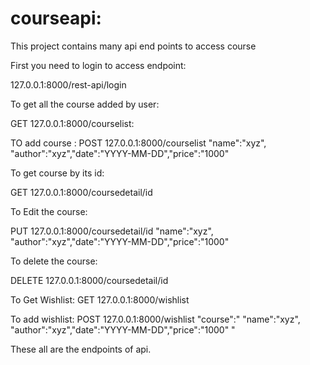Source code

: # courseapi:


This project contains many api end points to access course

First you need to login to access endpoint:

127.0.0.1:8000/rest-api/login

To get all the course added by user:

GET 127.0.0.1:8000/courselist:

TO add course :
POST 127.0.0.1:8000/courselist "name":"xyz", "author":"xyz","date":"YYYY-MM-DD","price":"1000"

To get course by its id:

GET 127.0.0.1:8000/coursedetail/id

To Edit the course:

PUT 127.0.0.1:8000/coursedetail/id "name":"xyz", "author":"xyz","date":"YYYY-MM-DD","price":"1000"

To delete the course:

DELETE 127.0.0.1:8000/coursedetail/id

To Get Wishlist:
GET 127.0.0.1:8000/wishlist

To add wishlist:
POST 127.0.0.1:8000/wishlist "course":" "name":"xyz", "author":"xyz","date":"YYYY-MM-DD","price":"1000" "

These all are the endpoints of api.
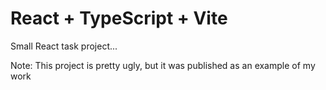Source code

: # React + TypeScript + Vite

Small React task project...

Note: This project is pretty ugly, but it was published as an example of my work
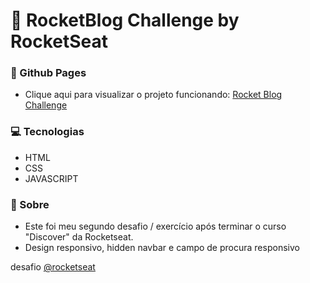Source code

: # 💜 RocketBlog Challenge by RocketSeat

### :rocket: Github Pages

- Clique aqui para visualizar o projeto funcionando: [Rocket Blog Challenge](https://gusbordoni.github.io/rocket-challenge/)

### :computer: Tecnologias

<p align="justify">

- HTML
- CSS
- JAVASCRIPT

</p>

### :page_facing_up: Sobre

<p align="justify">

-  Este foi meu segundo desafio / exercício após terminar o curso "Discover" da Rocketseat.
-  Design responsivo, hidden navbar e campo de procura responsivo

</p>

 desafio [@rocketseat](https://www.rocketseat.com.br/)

☆ ☆ ☆

**Work to be completed**
For every line of the material above that contains the word "POST", show the line.

**Expected answer**
POST 127.0.0.1:8000/courselist "name":"xyz", "author":"xyz","date":"YYYY-MM-DD","price":"1000"
POST 127.0.0.1:8000/wishlist "course":" "name":"xyz", "author":"xyz","date":"YYYY-MM-DD","price":"1000" "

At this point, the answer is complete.